_Task statement:_
Write out the entries exactly, leaving out every picture.

(Data listing Opens)

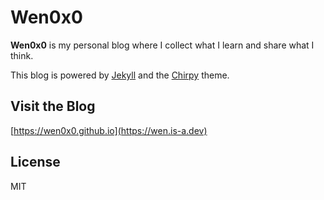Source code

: # Wen0x0

**Wen0x0** is my personal blog where I collect what I learn and share what I think.  

This blog is powered by [Jekyll](https://jekyllrb.com/) and the [Chirpy](https://github.com/cotes2020/jekyll-theme-chirpy) theme.

## Visit the Blog

 [https://wen0x0.github.io](https://wen.is-a.dev)

## License

MIT

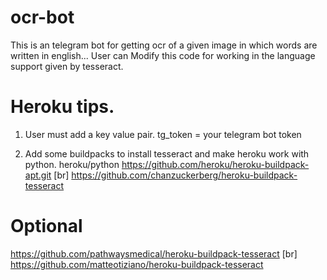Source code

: # ocr-bot
This is an telegram bot for getting ocr of a given image in which words are written in english... User can Modify this code for  working in the language support given by tesseract.

# Heroku tips.

1. User must add a key value pair. 
    tg_token = your telegram bot token
    
2. Add some buildpacks to install tesseract and make heroku work with python.
  heroku/python
  https://github.com/heroku/heroku-buildpack-apt.git [br]
  https://github.com/chanzuckerberg/heroku-buildpack-tesseract
  # Optional
  
  https://github.com/pathwaysmedical/heroku-buildpack-tesseract [br]
  https://github.com/matteotiziano/heroku-buildpack-tesseract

(Data listing Closes)

_Task result:_
Source code

: # Wen0x0

**Wen0x0** is my personal blog where I collect what I learn and share what I think.  

This blog is powered by [Jekyll](https://jekyllrb.com/) and the [Chirpy](https://github.com/cotes2020/jekyll-theme-chirpy) theme.

## Visit the Blog

 [https://wen0x0.github.io](https://wen.is-a.dev)

## License

MIT

Source code

: # ocr-bot
This is an telegram bot for getting ocr of a given image in which words are written in english... User can Modify this code for  working in the language support given by tesseract.

# Heroku tips.

1. User must add a key value pair. 
    tg_token = your telegram bot token
    
2. Add some buildpacks to install tesseract and make heroku work with python.
  heroku/python
  https://github.com/heroku/heroku-buildpack-apt.git [br]
  https://github.com/chanzuckerberg/heroku-buildpack-tesseract
  # Optional
  
  https://github.com/pathwaysmedical/heroku-buildpack-tesseract [br]
  https://github.com/matteotiziano/heroku-buildpack-tesseract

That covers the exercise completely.